In 2006 the Archives of Neurology published an article by Po H. Lu, et al of the Department of Neurology, David Geffen School of Medicine, University of California, Los Angeles, CA entitled, ‘Effects of Testosterone on Cognition and Mood in Male Patients With Mild Alzheimer Disease and Healthy Elderly Men’.  Lu and his colleagues felt that there was a compelling need for therapies which prevent, defer the onset of, slow the progression of, and improve the symptoms of Alzheimer’s disease.  Their expressed objective in this study was to evaluate the effects of testosterone therapy on neuropsychiatric symptoms, cognition, and overall quality of life in male patients suffering from mild Alzheimer’s.  Their study design included a twenty-four (24) week, double-blind (neither group knew about the other), randomized (group members were randomly assigned), placebo-controlled (one group received a placebo, or useless non-medication treatment), parallel-group study.  Using memory disorders clinics as well as general neurology and medicine clinics, from University of California medical centers in the cities of Los Angeles, San Francisco, and Irvine participants were comprised of 16 male patients with Alzheimer’s and 22 healthy male control subjects.  The healthy control men were recruited from within the community via posted advertisements, and through the university-based clinics.  The treatment interventions included testosterone in the form of a 75 mg hydroalcoholic gel that was applied daily to the skin of the participants, and a placebo.  The primary outcome measuring instruments, those used to assess subjects both before and after treatment for:  cognitive functioning included the Developmental Test of Visual-Motor Integration, California Verbal Learning Test, Block Design Subtest, Judgment of Line Orientation; neuropsychiatric symptoms testing included the Neuropsychiatric Inventory; global functioning testing included the Clinician’s Interview-Based Impression of Change; and quality of life testing included the Quality of Life–Alzheimer Disease Scale.  Lu, et al hypothesized that testosterone therapy would yield benefits in cognition, mood, and quality of life.  In their results they cited that patients with Alzheimer’s in the testosterone-treated group had significantly greater improvements in the scores on the caregiver version of the overall quality-of-life scale, with some improvements in cognition as well.

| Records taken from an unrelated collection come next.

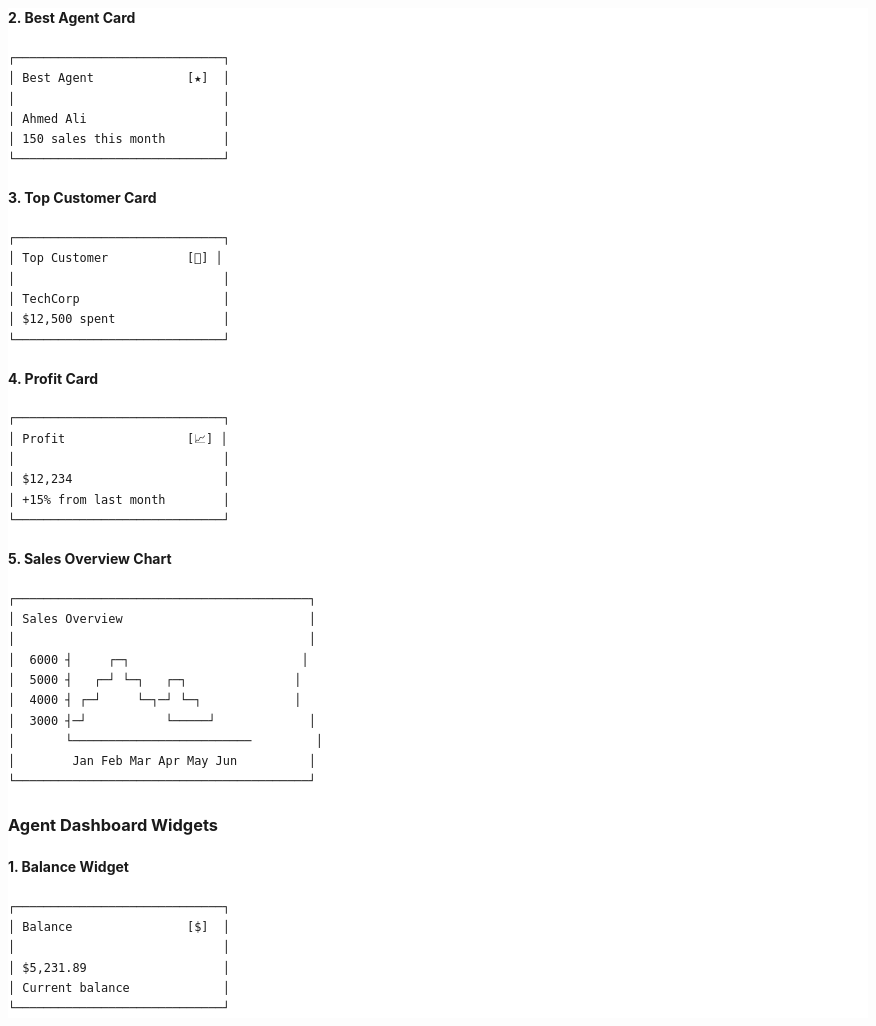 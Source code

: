 #### 2. Best Agent Card
```
┌─────────────────────────────┐
│ Best Agent             [★]  │
│                             │
│ Ahmed Ali                   │
│ 150 sales this month        │
└─────────────────────────────┘
```

#### 3. Top Customer Card
```
┌─────────────────────────────┐
│ Top Customer           [👥] │
│                             │
│ TechCorp                    │
│ $12,500 spent               │
└─────────────────────────────┘
```

#### 4. Profit Card
```
┌─────────────────────────────┐
│ Profit                 [📈] │
│                             │
│ $12,234                     │
│ +15% from last month        │
└─────────────────────────────┘
```

#### 5. Sales Overview Chart
```
┌─────────────────────────────────────────┐
│ Sales Overview                          │
│                                         │
│  6000 ┤     ┌─┐                        │
│  5000 ┤   ┌─┘ └─┐   ┌─┐               │
│  4000 ┤ ┌─┘     └─┐─┘ └─┐             │
│  3000 ┤─┘           └─────┘             │
│       └─────────────────────────         │
│        Jan Feb Mar Apr May Jun          │
└─────────────────────────────────────────┘
```

### Agent Dashboard Widgets

#### 1. Balance Widget
```
┌─────────────────────────────┐
│ Balance                [$]  │
│                             │
│ $5,231.89                   │
│ Current balance             │
└─────────────────────────────┘
```
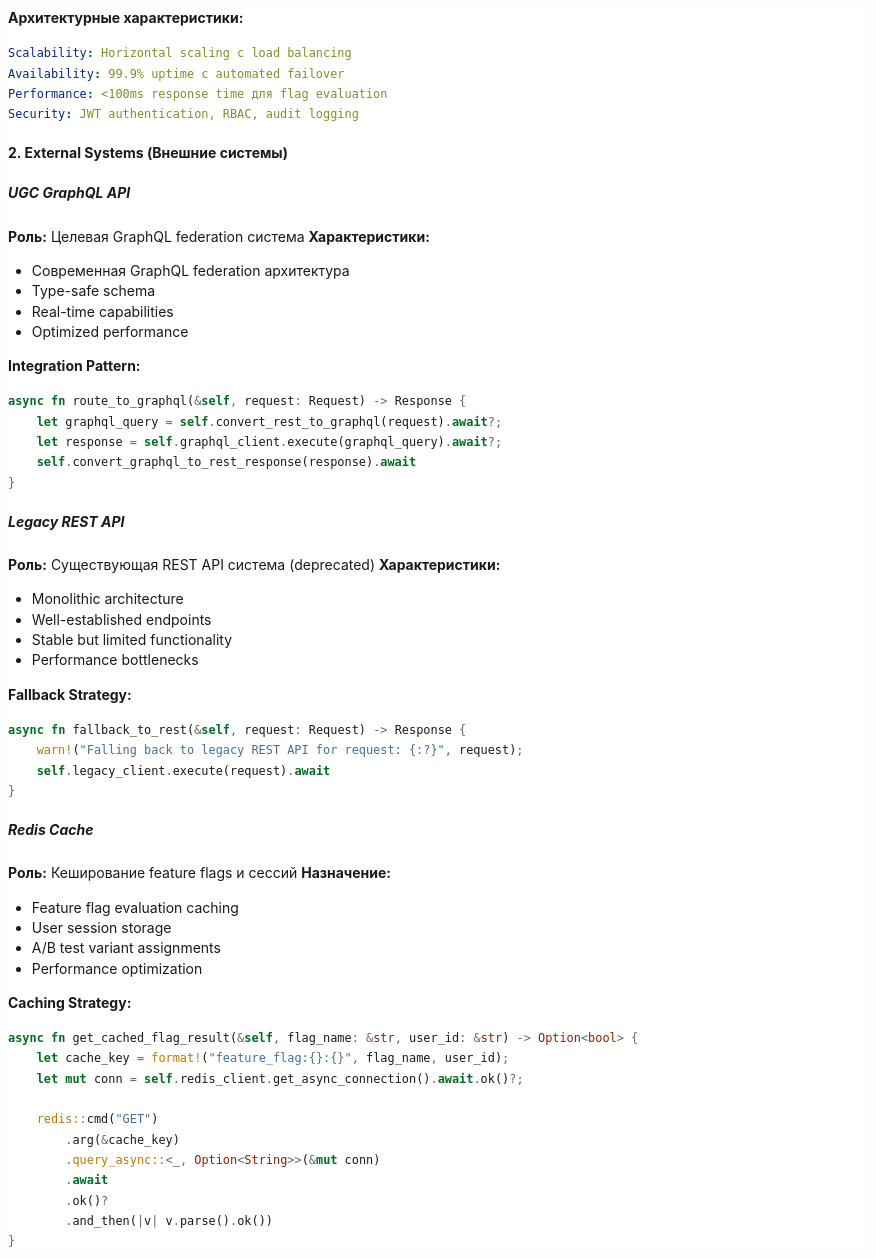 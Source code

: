 **Архитектурные характеристики:**
```yaml
Scalability: Horizontal scaling с load balancing
Availability: 99.9% uptime с automated failover
Performance: <100ms response time для flag evaluation
Security: JWT authentication, RBAC, audit logging
```

#### 2. External Systems (Внешние системы)

##### UGC GraphQL API
**Роль:** Целевая GraphQL federation система
**Характеристики:**
- Современная GraphQL federation архитектура
- Type-safe schema
- Real-time capabilities
- Optimized performance

**Integration Pattern:**
```rust
async fn route_to_graphql(&self, request: Request) -> Response {
    let graphql_query = self.convert_rest_to_graphql(request).await?;
    let response = self.graphql_client.execute(graphql_query).await?;
    self.convert_graphql_to_rest_response(response).await
}
```

##### Legacy REST API
**Роль:** Существующая REST API система (deprecated)
**Характеристики:**
- Monolithic architecture
- Well-established endpoints
- Stable but limited functionality
- Performance bottlenecks

**Fallback Strategy:**
```rust
async fn fallback_to_rest(&self, request: Request) -> Response {
    warn!("Falling back to legacy REST API for request: {:?}", request);
    self.legacy_client.execute(request).await
}
```

##### Redis Cache
**Роль:** Кеширование feature flags и сессий
**Назначение:**
- Feature flag evaluation caching
- User session storage
- A/B test variant assignments
- Performance optimization

**Caching Strategy:**
```rust
async fn get_cached_flag_result(&self, flag_name: &str, user_id: &str) -> Option<bool> {
    let cache_key = format!("feature_flag:{}:{}", flag_name, user_id);
    let mut conn = self.redis_client.get_async_connection().await.ok()?;
    
    redis::cmd("GET")
        .arg(&cache_key)
        .query_async::<_, Option<String>>(&mut conn)
        .await
        .ok()?
        .and_then(|v| v.parse().ok())
}
```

Further Implications for Testosterone Therapy

Although technically classified as an autoimmune disease, multiple sclerosis (MS) is a largely unpredictable disease that attacks the central nervous system with results that are related to neurological diseases.  The adverse effects of MS vary greatly ranging from the relatively benign (mild symptoms), to the largely disabling (severe symptoms), to completely devastating (profound symptoms).  Multiple sclerosis is marked by the brain’s inability to communicate with the other parts of the body.  Most MS patients experience muscle weakness in their extremities, along with difficulty maintaining coordination and balance.  These symptoms may be severe enough to impair walking or even standing, and in the most severe cases, MS can produce partial or complete paralysis of the body.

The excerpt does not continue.